Читать книгу Principles of Virology - Jane Flint, S. Jane Flint - Страница 293

Reassortment is the exchange of entire RNA molecules between genetically related viruses with segmented genomes. In cells coinfected with two different influenza viruses, the eight genome segments of each virus replicate. When new progeny virus particles are assembled, they can package RNA segments from either parental virus. Because reassortment is the simple exchange of RNA segments, it can occur at high frequencies.

In contrast to reassortment, recombination is the exchange of nucleotide sequences among different genomic RNA molecules (Fig. 6.27). Recombination, a feature of many RNA viruses, is an important mechanism for producing new genomes with selective growth advantages. This process has shaped the RNA virus world by rearranging genomes and creating new ones. RNA recombination was first discovered in cells infected with poliovirus and was subsequently observed for other (+) strand RNA viruses. The frequency of recombination can be relatively high: it has been estimated that 10 to 20% of polioviral genomic RNA molecules recombine in a single growth cycle. Recombinant polioviruses are readily isolated from the feces of individuals immunized with the three serotypes of Sabin vaccine. The genome of such viruses, which are recombinants of the vaccine strains with other enteroviruses found in the human intestine, may possess an improved ability to reproduce in the human alimentary tract and have a selective advantage over the parental viruses.

Recombination can occur by two different mechanisms: nonreplicative, the nonhomologous end joining of two different RNA molecules; or replicative, the switching of templates. Nonreplicative recombination is highly inefficient and thought to influence virus evolution minimally. Replicative recombination mainly occurs between nucleotide sequences of two parental genome RNA strands that have a high percentage of nucleotide identity. This mechanism of RNA recombination is coupled with the process of genome RNA replication: it occurs by template switching during (−) strand synthesis. The RNA polymerase first copies the 3′ end of one parental (+) strand, then switches templates and continues synthesis at the corresponding position on a second parental (+) strand. The exact mechanism of template exchange is not known, but it might be triggered by pausing of the polymerase during chain elongation or damage to the template. Template switching in poliovirus-infected cells occurs predominantly during (−) strand synthesis because the concentration of (+) strand acceptors for template switching is 30 to 70 times higher than that of (−) strand acceptors. A prediction of the replicative mechanism, which has been verified experimentally, is that recombination frequencies should be lower between the genomes of different poliovirus serotypes.

Figure 6.27 RNA recombination. Schematic representation of RNA recombination occurring during template switching by RdRP. Two parental genomes are shown as acceptor and donor. The RNA polymerase (purple oval) has copied the 3′ end of the donor genome and is switching to the acceptor genome. The resulting recombinant molecule is shown.

Alteration of amino acids within the poliovirus 3D^pol thumb domain that directly interact with the RNA duplex led to the identification of Leu420 as critical for replicative recombination. This amino acid is located within an α-helix of the thumb domain in the exit channel for product RNA. It interacts with the ribose group of the third nucleotide of the product RNA strand, away from the active site. The change affects genomic recombination by reducing the initiation rate and the stability of 3D^pol elongation complexes without substantially affecting fidelity. The same amino acid change at 3D^pol Leu420 also dramatically increases sensitivity of viral replication to ribavirin. Consequently, it has been suggested that RNA recombination purges lethal mutations from viral genomes, avoiding ribavirin-induced error catastrophe.
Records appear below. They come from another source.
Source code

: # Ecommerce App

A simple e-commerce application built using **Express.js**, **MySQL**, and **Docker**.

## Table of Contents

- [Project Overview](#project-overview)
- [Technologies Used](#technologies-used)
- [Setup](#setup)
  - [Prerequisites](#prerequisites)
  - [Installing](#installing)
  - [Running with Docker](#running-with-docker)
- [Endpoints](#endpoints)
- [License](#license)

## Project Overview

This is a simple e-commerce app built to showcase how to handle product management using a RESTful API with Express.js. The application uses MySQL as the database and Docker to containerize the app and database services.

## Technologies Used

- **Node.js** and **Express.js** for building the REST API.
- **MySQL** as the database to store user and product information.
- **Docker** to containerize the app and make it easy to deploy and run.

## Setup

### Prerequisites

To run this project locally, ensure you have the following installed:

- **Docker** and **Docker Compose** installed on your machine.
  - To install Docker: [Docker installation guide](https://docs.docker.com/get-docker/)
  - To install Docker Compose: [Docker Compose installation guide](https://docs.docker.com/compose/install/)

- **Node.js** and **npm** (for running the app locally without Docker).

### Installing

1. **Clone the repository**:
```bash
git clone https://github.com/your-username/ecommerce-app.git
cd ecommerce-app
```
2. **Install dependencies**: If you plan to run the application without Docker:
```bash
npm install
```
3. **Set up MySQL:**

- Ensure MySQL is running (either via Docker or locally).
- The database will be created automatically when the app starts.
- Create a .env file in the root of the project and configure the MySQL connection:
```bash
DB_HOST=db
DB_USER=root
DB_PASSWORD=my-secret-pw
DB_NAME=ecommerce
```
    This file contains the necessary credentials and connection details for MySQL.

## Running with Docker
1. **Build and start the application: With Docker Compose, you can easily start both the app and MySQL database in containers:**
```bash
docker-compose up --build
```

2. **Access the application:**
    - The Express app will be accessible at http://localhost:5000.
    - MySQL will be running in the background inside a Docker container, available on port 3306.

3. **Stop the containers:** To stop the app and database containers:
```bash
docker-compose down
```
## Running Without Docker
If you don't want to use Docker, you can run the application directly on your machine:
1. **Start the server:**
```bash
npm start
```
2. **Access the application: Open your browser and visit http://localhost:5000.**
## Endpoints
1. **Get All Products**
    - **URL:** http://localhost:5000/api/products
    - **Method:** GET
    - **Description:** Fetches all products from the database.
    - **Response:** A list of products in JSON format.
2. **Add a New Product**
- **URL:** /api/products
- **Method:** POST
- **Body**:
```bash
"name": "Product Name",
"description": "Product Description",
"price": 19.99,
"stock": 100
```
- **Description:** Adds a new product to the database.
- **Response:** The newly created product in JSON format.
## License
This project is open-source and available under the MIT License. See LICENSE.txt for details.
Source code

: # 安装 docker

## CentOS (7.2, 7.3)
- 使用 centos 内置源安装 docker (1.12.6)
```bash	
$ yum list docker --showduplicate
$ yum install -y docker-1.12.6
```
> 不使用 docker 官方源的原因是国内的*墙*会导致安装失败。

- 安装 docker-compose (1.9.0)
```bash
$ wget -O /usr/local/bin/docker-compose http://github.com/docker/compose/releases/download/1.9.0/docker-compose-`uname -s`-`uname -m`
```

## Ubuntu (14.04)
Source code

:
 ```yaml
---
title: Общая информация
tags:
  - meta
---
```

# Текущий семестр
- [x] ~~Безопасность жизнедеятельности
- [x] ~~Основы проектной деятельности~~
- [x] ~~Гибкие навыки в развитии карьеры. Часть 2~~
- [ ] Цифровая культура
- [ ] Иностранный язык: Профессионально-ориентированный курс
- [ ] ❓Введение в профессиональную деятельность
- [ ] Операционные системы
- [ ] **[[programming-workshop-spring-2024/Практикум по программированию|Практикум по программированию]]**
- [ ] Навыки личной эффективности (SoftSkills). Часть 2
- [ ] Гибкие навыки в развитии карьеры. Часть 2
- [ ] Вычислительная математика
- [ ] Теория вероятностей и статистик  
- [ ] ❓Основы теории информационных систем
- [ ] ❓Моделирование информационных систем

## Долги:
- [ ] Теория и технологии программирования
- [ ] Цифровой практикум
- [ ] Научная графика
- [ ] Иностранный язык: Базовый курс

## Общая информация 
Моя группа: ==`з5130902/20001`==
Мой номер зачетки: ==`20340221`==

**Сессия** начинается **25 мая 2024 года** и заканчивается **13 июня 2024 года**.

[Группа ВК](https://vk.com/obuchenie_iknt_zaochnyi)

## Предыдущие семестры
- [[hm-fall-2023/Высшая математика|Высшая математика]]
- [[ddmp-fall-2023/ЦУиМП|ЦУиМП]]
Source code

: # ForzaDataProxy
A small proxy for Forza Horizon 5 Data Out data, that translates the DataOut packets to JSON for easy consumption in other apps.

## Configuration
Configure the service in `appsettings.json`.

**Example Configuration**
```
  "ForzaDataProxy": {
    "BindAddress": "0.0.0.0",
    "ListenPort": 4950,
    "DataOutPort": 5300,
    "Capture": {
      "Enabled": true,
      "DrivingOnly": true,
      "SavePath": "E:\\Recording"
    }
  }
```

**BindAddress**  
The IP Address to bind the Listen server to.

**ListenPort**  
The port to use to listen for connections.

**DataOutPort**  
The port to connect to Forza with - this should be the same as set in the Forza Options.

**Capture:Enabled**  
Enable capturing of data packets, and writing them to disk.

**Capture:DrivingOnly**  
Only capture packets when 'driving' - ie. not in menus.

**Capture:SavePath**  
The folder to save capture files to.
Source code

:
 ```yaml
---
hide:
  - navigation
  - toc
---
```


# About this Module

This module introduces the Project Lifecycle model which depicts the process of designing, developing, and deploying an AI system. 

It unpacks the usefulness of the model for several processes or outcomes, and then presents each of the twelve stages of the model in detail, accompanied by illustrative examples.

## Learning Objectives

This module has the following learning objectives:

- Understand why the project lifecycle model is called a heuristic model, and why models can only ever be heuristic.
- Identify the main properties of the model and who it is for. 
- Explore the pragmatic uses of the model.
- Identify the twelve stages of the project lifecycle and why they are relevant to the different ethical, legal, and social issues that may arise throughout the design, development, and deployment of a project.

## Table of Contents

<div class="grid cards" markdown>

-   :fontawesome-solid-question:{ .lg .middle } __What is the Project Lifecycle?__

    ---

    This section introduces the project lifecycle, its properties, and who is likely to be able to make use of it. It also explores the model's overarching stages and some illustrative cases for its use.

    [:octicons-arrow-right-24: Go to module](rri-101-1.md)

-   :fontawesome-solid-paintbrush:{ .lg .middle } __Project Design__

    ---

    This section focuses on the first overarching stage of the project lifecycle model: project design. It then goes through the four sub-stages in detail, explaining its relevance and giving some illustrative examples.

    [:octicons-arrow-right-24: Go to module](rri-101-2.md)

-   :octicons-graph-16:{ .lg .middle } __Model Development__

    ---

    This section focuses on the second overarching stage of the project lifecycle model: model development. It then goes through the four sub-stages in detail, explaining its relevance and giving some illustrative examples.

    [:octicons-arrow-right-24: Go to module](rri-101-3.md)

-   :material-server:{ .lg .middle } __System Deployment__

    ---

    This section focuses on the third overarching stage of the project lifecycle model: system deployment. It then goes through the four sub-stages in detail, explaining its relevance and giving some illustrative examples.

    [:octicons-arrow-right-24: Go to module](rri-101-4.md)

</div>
Occasionally recombination occurs between viral and cellular RNAs. An example is a recombination reaction that leads to the appearance of cytopathic bovine viral diarrhea viruses (Box 6.6). The insertion of cellular sequences creates a new protease cleavage site at the N terminus of the NS3 protein, and the recombinant viruses also cause severe gastrointestinal disease in livestock.
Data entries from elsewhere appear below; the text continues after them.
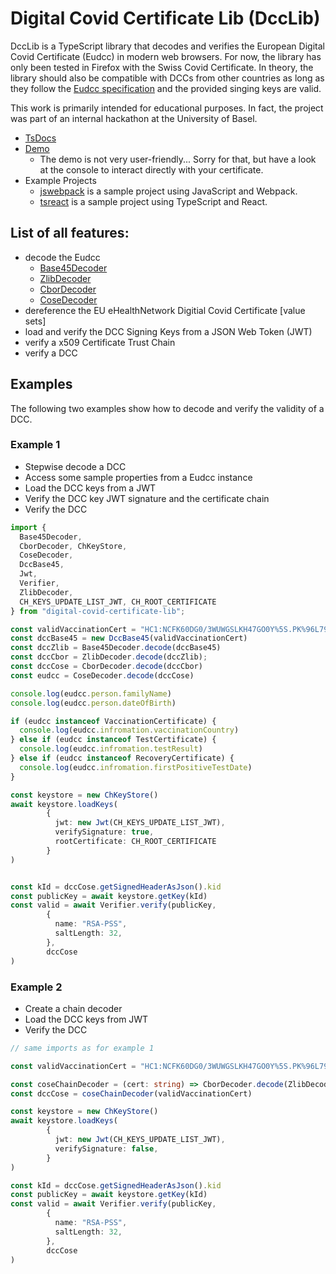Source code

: # Digital Covid Certificate Lib (DccLib)

DccLib is a TypeScript library that decodes and verifies the European Digital Covid Certificate (Eudcc) in modern web
browsers. For now, the library has only been tested in Firefox with the Swiss Covid Certificate. In theory, the library
should also be compatible with DCCs from other countries as long as they follow the [Eudcc specification] and the provided
singing keys are valid.

This work is primarily intended for educational purposes. In fact, the project was part of an internal hackathon at
the University of Basel.

- [TsDocs]
- [Demo]
  - The demo is not very user-friendly... Sorry for that, but have a look at the console to interact directly with your
    certificate.
- Example Projects
  - [jswebpack] is a sample project using JavaScript and Webpack.
  - [tsreact]  is a sample project using TypeScript and React.

## List of all features:

- decode the Eudcc
  - [Base45Decoder]
  - [ZlibDecoder]
  - [CborDecoder]
  - [CoseDecoder]
- dereference the EU eHealthNetwork Digitial Covid Certificate [value sets]
- load and verify the DCC Signing Keys from a JSON Web Token (JWT)
- verify a x509 Certificate Trust Chain
- verify a DCC

## Examples

The following two examples show how to decode and verify the validity of a DCC.

### Example 1

- Stepwise decode a DCC
- Access some sample properties from a Eudcc instance
- Load the DCC keys from a JWT
- Verify the DCC key JWT signature and the certificate chain
- Verify the DCC

```typescript
import {
  Base45Decoder,
  CborDecoder, ChKeyStore,
  CoseDecoder,
  DccBase45,
  Jwt,
  Verifier,
  ZlibDecoder,
  CH_KEYS_UPDATE_LIST_JWT, CH_ROOT_CERTIFICATE
} from "digital-covid-certificate-lib";

const validVaccinationCert = "HC1:NCFK60DG0/3WUWGSLKH47GO0Y%5S.PK%96L79CK-500XK0JCV496F3PYJ-982F3:OR2B8Y50.FK6ZK7:EDOLOPCO8F6%E3.DA%EOPC1G72A6YM86G7/F6/G80X6H%6946746T%6C46/96SF60R6FN8UPC0JCZ69FVCPD0LVC6JD846Y96C463W5307+EDG8F3I80/D6$CBECSUER:C2$NS346$C2%E9VC- CSUE145GB8JA5B$D% D3IA4W5646646-96:96.JCP9EJY8L/5M/5546.96SF63KC.SC4KCD3DX47B46IL6646H*6Z/ER2DD46JH8946JPCT3E5JDLA7$Q69464W51S6..DX%DZJC2/DYOA$$E5$C JC3/D9Z95LEZED1ECW.C8WE2OA3ZAGY8MPCG/DU2DRB8MTA8+9$PC5$CUZC$$5Y$5FBB*10GBH A81QK UV-$SOGD1APAB4$5UV C-EWB4T*6H%QV/DAP9L7J3Y4O/WVI5IW3672HO-HV16IW3JHV-FI%WJCPBI8QTE008I+FPR01MYFA6EBN2SR3H+4KH1M9RCIM2 VV15REG 516N93SS70RBUCH-RJM2JMULZ6*/HBBW7W7:S2BU7T6PRTMF4ALUNEXH3P7 LE0YF0TGE461PBK9TD68HDIT4AIFD9NH14V%GBCONJOV$KN  C+3U-IT$SE-A2V+9UO9WYRJ4HN+M/Z5W$QEDT/8C:88OQ4DXOBBIQ453863NPW0EJXG8$GH1T 38C*UI6T /FCDC%6VLNOA6W6BEYJJUH2Z-SOJO1D7JMALD8 $1%5B.GH$7AQOHZ:K3BNO1"
const dccBase45 = new DccBase45(validVaccinationCert)
const dccZlib = Base45Decoder.decode(dccBase45)
const dccCbor = ZlibDecoder.decode(dccZlib);
const dccCose = CborDecoder.decode(dccCbor)
const eudcc = CoseDecoder.decode(dccCose)

console.log(eudcc.person.familyName)
console.log(eudcc.person.dateOfBirth)

if (eudcc instanceof VaccinationCertificate) {
  console.log(eudcc.infromation.vaccinationCountry)
} else if (eudcc instanceof TestCertificate) {
  console.log(eudcc.infromation.testResult)
} else if (eudcc instanceof RecoveryCertificate) {
  console.log(eudcc.infromation.firstPositiveTestDate)
}

const keystore = new ChKeyStore()
await keystore.loadKeys(
        {
          jwt: new Jwt(CH_KEYS_UPDATE_LIST_JWT),
          verifySignature: true,
          rootCertificate: CH_ROOT_CERTIFICATE
        }
)


const kId = dccCose.getSignedHeaderAsJson().kid
const publicKey = await keystore.getKey(kId)
const valid = await Verifier.verify(publicKey,
        {
          name: "RSA-PSS",
          saltLength: 32,
        },
        dccCose
)
```

### Example 2

- Create a chain decoder
- Load the DCC keys from JWT
- Verify the DCC

```typescript
// same imports as for example 1

const validVaccinationCert = "HC1:NCFK60DG0/3WUWGSLKH47GO0Y%5S.PK%96L79CK-500XK0JCV496F3PYJ-982F3:OR2B8Y50.FK6ZK7:EDOLOPCO8F6%E3.DA%EOPC1G72A6YM86G7/F6/G80X6H%6946746T%6C46/96SF60R6FN8UPC0JCZ69FVCPD0LVC6JD846Y96C463W5307+EDG8F3I80/D6$CBECSUER:C2$NS346$C2%E9VC- CSUE145GB8JA5B$D% D3IA4W5646646-96:96.JCP9EJY8L/5M/5546.96SF63KC.SC4KCD3DX47B46IL6646H*6Z/ER2DD46JH8946JPCT3E5JDLA7$Q69464W51S6..DX%DZJC2/DYOA$$E5$C JC3/D9Z95LEZED1ECW.C8WE2OA3ZAGY8MPCG/DU2DRB8MTA8+9$PC5$CUZC$$5Y$5FBB*10GBH A81QK UV-$SOGD1APAB4$5UV C-EWB4T*6H%QV/DAP9L7J3Y4O/WVI5IW3672HO-HV16IW3JHV-FI%WJCPBI8QTE008I+FPR01MYFA6EBN2SR3H+4KH1M9RCIM2 VV15REG 516N93SS70RBUCH-RJM2JMULZ6*/HBBW7W7:S2BU7T6PRTMF4ALUNEXH3P7 LE0YF0TGE461PBK9TD68HDIT4AIFD9NH14V%GBCONJOV$KN  C+3U-IT$SE-A2V+9UO9WYRJ4HN+M/Z5W$QEDT/8C:88OQ4DXOBBIQ453863NPW0EJXG8$GH1T 38C*UI6T /FCDC%6VLNOA6W6BEYJJUH2Z-SOJO1D7JMALD8 $1%5B.GH$7AQOHZ:K3BNO1"

const coseChainDecoder = (cert: string) => CborDecoder.decode(ZlibDecoder.decode(Base45Decoder.decode(new DccBase45(cert))))
const dccCose = coseChainDecoder(validVaccinationCert)

const keystore = new ChKeyStore()
await keystore.loadKeys(
        {
          jwt: new Jwt(CH_KEYS_UPDATE_LIST_JWT),
          verifySignature: false,
        }
)

const kId = dccCose.getSignedHeaderAsJson().kid
const publicKey = await keystore.getKey(kId)
const valid = await Verifier.verify(publicKey,
        {
          name: "RSA-PSS",
          saltLength: 32,
        },
        dccCose
)
```

[TsDocs]: https://fuubi.github.io/digital-covid-certificate-lib/

[Demo]: https://fuubi.github.io/digital-covid-certificate-lib/demo

[jswebpack]: https://github.com/FUUbi/digitalcovidcertificatelib/tree/main/examples/jswebpack

[tsreact]: https://github.com/FUUbi/digitalcovidcertificatelib/tree/main/examples/tsreact

[Base45Decoder]: https://github.com/FUUbi/digitalcovidcertificatelib/tree/main/src/decoder/Base45Decoder.ts

[ZlibDecoder]: https://github.com/FUUbi/digitalcovidcertificatelib/tree/main/src/decoder/ZlibDecoder.ts

[CborDecoder]: https://github.com/FUUbi/digitalcovidcertificatelib/tree/main/src/decoder/CborDecoder.ts

[CoseDecoder]: https://github.com/FUUbi/digitalcovidcertificatelib/tree/main/src/decoder/CoseDecoder.ts

[valuesets]: https://github.com/ehndccdevelopment/ehndccvaluesets

[Eudcc specification]: https://github.com/ehn-dcc-development/hcert-spec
If the RdRP skips sequences during template switching, deletions will occur. Such RNAs will replicate if they contain the appropriate signals for the initiation of RNA synthesis. Because of their smaller size, subgenomic RNAs replicate more rapidly than full-length RNA, and ultimately compete for the components of the RNA synthesis machinery. Because of these properties, they are called defective interfering viral genomes. Such RNAs can be packaged into viral particles only in the presence of a helper virus that provides viral proteins. Defective interfering particles accumulate during the replication of most, if not all, RNA viruses. These particles can interfere with the replication of nondefective viruses and are strong inducers of interferon. Consequently, they can influence the outcome of virus infections and the establishment of virus persistence (Volume II, Chapter 3).